How to use Google Optimize with NextJS


This guide will show you how I’ve gotten Google Optimize experiments to run properly on a NextJS site, without doing any advanced implementation.

(Update on 1 November 2021: Vercel just released a new version of NextJS with an example fix for this, read more a the bottom of this post.)

Google Optimize can help you test improvements to your site, but it’s most effective when you don’t need to interrupt developers to add new scripts to your site codebase for every test. Unfortunately creating tests using Optimize’s editor for a site that uses reactive frameworks can create errors.

I’ve found two common categories of errors that pop up when you run Optimize tests on a NextJS site:

Error crashes your site

When your test is previewed you can either see your test blink, or not show up at all, or the site crashes.

Why does this happen?

Your test is probably editing HTML on the page. Causing the reactive framework to develop errors when it rerenders that part of the screen.

How to work around it:

To work around this problem you can constrain yourself to adding HTMLmoving HTML, or adding CSS, but not changing or removing HTML.

Error where a test never starts, or gets zero traffic

When you preview tour test it either never starts, or it’s shown on every page regardless of URL or trigger. When published the test either never starts of the alternative get’s no traffic.

Why does this happen?

NextJS, and other JS frameworks, can send new pages from the server (server side rendered, or first page draw), or render new pages with new URLs directly in the browser. Unfortunately, rendering new pages in the browser does not trigger the same window events as server render, specifically Page Load.

How to work around it:

Add a specific event to your site Router. There are tons of examples on how to setup Routers for every framework our there, a good developer should solve it in an hour, and you only have to do this once.

Specifically we add an event on navigation in your Router, we call one using Google DataLayer to specifically support Google Tag Manager. This is the code we run: window.dataLayer.push({'event': 'pageView'});

Then trigger your experiments on Custom Event: pageView instead of PageLoad and they’ll all work like you intended.

Good luck, and let me know if you have any problems with this!

NextJS 12 update: middleware

Vercel just launched a new version of NextJS with a new level of javascript functions they refer to as “middleware”. These functions sit in between NextJS and the users browsers, but at the edge node instead of the server. This gives us a new solution to test out!

Edge nodes are basically the Content Delivery Networks closest server to the customer, allowing the fastest load times.
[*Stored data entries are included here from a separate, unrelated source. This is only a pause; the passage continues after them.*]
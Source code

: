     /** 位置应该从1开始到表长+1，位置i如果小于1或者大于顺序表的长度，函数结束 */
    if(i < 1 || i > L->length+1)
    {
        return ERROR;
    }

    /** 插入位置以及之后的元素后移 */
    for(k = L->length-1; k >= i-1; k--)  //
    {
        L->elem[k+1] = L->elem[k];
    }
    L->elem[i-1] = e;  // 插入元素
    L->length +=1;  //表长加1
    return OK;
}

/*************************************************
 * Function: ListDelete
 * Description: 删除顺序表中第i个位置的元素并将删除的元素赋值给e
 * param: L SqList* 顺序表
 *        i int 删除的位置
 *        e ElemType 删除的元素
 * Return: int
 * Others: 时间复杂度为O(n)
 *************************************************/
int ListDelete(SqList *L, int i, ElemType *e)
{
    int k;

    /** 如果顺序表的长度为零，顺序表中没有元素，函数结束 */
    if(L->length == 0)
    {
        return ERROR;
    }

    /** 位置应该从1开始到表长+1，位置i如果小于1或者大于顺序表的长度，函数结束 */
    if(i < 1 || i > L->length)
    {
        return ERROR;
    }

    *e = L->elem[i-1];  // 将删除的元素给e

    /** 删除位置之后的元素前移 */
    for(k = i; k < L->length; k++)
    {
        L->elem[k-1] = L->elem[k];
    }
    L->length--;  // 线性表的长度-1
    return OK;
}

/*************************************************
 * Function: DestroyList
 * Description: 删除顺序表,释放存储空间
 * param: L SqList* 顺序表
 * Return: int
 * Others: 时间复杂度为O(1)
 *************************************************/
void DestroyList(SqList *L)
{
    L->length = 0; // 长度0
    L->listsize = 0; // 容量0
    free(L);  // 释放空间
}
Vercel, Cloudflare and some other CDN providers have started running serverless JS functions at these edge nodes, allowing really quick server side updates without slowing down your main server.

In this example Vercel shows how to use middleware to check if the browser has a correct cookie set for that specific URL, and if it hasn’t get the correct experiment and set that cookie. This fixes the issue where an experiment isn’t loaded properly because you’re using client side routing, and the cookie is never set properly!

I hope that update helps! I can’t wait to experiment more with middleware.